The idea is to move to a much higher spec system in NZ and leave our existing US system running in the warm backup role. The latter should have enough grunt in an emergency to carry us through the election year growth (probably about another 50% page views) if I turn off some of the background processes.
If we can’t find something suitable in NZ, then it is pretty easy to get offshore servers with more cores and more CPU cycles and where we don’t have the potential malicious legal issues we have in NZ.
FYI from the hosting company
Not quite as bad as the hosting companies I have had for a different operations.
One was in Florida the day that they had a really good hurricane come through. They had multiple failures in their connection providers resulting in only a single connection staying active. The volume of traffic was such that it kept overloading. After that we always kept the servers separated in different sites and the sites were selected for their lack of expected natural disasters
But of course we had a different hoster that had a contractor for a company down the street from them ram a metal girder straight through their high voltage underground power line. The power surge was sufficient to fry the switches that were meant to divert them to the battery backup system (and the generators that were meant to feed that). Consequently our servers in that site were out for a day while they rewired everything.

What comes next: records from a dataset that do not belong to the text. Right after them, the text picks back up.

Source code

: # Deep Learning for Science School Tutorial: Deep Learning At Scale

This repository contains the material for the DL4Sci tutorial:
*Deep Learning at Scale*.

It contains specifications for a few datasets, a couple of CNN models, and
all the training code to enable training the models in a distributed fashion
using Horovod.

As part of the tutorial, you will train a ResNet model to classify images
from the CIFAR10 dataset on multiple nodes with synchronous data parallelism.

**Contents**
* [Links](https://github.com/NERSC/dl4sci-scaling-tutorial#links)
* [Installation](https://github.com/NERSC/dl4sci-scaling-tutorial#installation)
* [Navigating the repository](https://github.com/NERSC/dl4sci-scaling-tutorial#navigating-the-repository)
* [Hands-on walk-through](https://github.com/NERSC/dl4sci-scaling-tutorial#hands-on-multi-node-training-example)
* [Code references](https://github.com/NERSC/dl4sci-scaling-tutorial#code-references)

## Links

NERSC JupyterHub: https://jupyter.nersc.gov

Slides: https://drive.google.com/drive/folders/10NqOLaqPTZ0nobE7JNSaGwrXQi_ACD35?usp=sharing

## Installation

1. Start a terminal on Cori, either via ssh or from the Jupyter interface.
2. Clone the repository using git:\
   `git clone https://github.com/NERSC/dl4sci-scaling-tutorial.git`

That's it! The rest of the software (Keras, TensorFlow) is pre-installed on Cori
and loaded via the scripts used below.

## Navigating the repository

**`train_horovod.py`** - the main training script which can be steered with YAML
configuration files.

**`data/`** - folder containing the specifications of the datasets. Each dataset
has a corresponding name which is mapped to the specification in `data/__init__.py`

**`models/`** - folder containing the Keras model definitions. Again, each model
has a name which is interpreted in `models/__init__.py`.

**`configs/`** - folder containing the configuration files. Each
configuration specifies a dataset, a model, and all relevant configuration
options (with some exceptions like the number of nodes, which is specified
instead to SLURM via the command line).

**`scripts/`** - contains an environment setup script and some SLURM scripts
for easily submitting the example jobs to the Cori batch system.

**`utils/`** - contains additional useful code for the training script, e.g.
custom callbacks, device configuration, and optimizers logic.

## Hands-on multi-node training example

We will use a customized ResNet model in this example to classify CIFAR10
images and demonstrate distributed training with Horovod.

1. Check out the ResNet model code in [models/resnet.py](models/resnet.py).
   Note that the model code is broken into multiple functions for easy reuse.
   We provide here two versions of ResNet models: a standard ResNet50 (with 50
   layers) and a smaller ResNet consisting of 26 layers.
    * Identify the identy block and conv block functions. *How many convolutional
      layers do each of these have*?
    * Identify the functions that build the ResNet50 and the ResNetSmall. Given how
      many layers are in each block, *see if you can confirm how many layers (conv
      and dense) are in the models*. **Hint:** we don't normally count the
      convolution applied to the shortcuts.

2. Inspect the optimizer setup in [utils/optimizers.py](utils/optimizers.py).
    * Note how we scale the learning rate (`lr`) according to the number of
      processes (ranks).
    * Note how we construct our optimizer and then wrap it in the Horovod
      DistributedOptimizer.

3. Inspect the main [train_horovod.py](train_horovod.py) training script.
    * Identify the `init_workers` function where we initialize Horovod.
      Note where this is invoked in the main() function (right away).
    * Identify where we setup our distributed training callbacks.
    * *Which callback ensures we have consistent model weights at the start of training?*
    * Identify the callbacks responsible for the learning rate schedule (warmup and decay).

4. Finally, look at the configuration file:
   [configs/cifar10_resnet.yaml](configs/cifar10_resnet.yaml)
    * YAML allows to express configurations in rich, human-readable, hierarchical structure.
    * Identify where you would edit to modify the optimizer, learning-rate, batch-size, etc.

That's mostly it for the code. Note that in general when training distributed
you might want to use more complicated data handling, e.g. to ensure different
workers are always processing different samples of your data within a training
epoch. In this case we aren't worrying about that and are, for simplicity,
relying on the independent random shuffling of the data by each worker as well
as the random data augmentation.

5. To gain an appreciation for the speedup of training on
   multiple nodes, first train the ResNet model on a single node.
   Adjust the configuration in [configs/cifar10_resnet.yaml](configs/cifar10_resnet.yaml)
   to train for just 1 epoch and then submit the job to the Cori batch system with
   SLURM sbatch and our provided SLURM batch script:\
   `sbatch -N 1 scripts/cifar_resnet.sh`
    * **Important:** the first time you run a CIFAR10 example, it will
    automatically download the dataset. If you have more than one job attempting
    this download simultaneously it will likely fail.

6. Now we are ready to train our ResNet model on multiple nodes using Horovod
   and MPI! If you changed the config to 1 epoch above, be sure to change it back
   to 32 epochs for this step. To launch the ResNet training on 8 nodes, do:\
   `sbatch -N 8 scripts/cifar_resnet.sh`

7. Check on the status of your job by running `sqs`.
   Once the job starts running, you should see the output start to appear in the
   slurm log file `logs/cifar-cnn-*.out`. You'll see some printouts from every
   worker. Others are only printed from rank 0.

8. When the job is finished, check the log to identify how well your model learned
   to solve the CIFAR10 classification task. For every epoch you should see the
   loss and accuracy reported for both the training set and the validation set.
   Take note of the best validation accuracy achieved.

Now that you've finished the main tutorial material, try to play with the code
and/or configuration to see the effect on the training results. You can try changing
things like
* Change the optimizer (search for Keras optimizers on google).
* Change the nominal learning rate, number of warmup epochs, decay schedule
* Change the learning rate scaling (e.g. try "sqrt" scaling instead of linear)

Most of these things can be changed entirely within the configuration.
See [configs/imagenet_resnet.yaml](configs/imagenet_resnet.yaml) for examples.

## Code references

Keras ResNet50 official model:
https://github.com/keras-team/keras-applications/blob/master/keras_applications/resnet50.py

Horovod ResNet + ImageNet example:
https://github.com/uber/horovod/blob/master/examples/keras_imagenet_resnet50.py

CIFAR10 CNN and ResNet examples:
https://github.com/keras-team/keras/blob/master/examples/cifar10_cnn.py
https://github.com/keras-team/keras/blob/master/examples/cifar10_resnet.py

Disaster planning is a bit of a pain when traffic keeps rising. You usually find out it doesn’t work when the systems fail. Of course you could do what I did last month. I forced a test failure and found out that the warm backup couldn’t even get close to handling normal loads.
Anyway, I think I’d better order that server today. They may be able to provision it tomorrow. Otherwise it will be a week before I have time to do the setup.
Use linode. Their VPS service is amazing and cheap! Steer clear of dreamhost, as a programmer I would expect nothing less than self-configured servers 😛
We can’t survive on VPS’es. If you look at the ‘Online’ tab on the upper right you will see why. That is a picture of the number of readers (including the spiders) within a couple of minutes on the site. During our day that usually sits between 40-60. But it goes up as high as 150 when comment spikes. Overnight it drops down to 10-15 base load because that is when many of the spiders pick up their data steadily reading their way through the 7000 odd posts and 250,000 odd comments that are online.
Remember that these are unique IP’s. There are many many connections within that count for all of those little graphics, CSS and JS.
We have been booted off three VPS’es for having too much traffic so far. The last one was running purely as a warm backup storing comment and post updates. Right now we’re on the verge of having to start spreading across several servers to handle traffic, which is what I intend to set up when the new server comes online. NZ readers will read the NZ server, and overseas users (mostly spiders) will read the US server.
Ahh, yeah that makes sense, EC2?
“Overnight it drops down to 10-15 base load because that is when many of the spiders pick up their data steadily reading their way through the 7000 odd posts and 250,000 odd comments that are online.”
Isn’t there some way to force the spiders not to re-cache this stuff all the time? Most of those pages and comments won’t be changing very frequently (if ever), so they should be able to index it once and then not need to come back for a couple of months, and only then just to check that the pages are still valid.
What’s that cdn.topsy thing that can take f o r e v e r to load?
Another thing to do this weekend, was meant to do it last week but I was helping to do the list.